EXERCISE
Match the string "containerPort" against each line below, and copy every line that matches.

Dataset entries
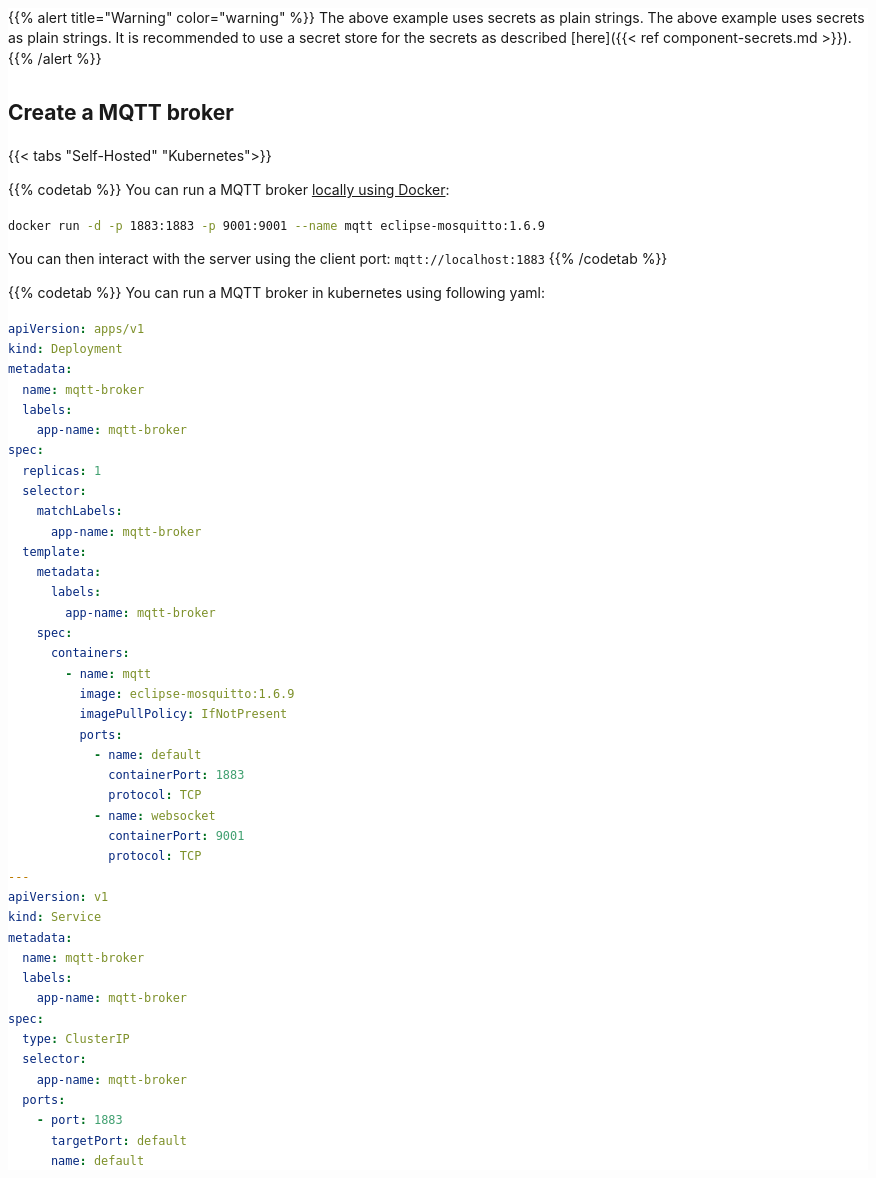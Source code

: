 {{% alert title="Warning" color="warning" %}}
The above example uses secrets as plain strings. The above example uses secrets as plain strings. It is recommended to use a secret store for the secrets as described [here]({{< ref component-secrets.md >}}).
{{% /alert %}}


## Create a MQTT broker

{{< tabs "Self-Hosted" "Kubernetes">}}

{{% codetab %}}
You can run a MQTT broker [locally using Docker](https://hub.docker.com/_/eclipse-mosquitto):

```bash
docker run -d -p 1883:1883 -p 9001:9001 --name mqtt eclipse-mosquitto:1.6.9
```
You can then interact with the server using the client port: `mqtt://localhost:1883`
{{% /codetab %}}

{{% codetab %}}
You can run a MQTT broker in kubernetes using following yaml:

```yaml
apiVersion: apps/v1
kind: Deployment
metadata:
  name: mqtt-broker
  labels:
    app-name: mqtt-broker
spec:
  replicas: 1
  selector:
    matchLabels:
      app-name: mqtt-broker
  template:
    metadata:
      labels:
        app-name: mqtt-broker
    spec:
      containers:
        - name: mqtt
          image: eclipse-mosquitto:1.6.9
          imagePullPolicy: IfNotPresent
          ports:
            - name: default
              containerPort: 1883
              protocol: TCP
            - name: websocket
              containerPort: 9001
              protocol: TCP
---
apiVersion: v1
kind: Service
metadata:
  name: mqtt-broker
  labels:
    app-name: mqtt-broker
spec:
  type: ClusterIP
  selector:
    app-name: mqtt-broker
  ports:
    - port: 1883
      targetPort: default
      name: default
```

SOLUTION TO THE PROBLEM
              containerPort: 1883
              containerPort: 9001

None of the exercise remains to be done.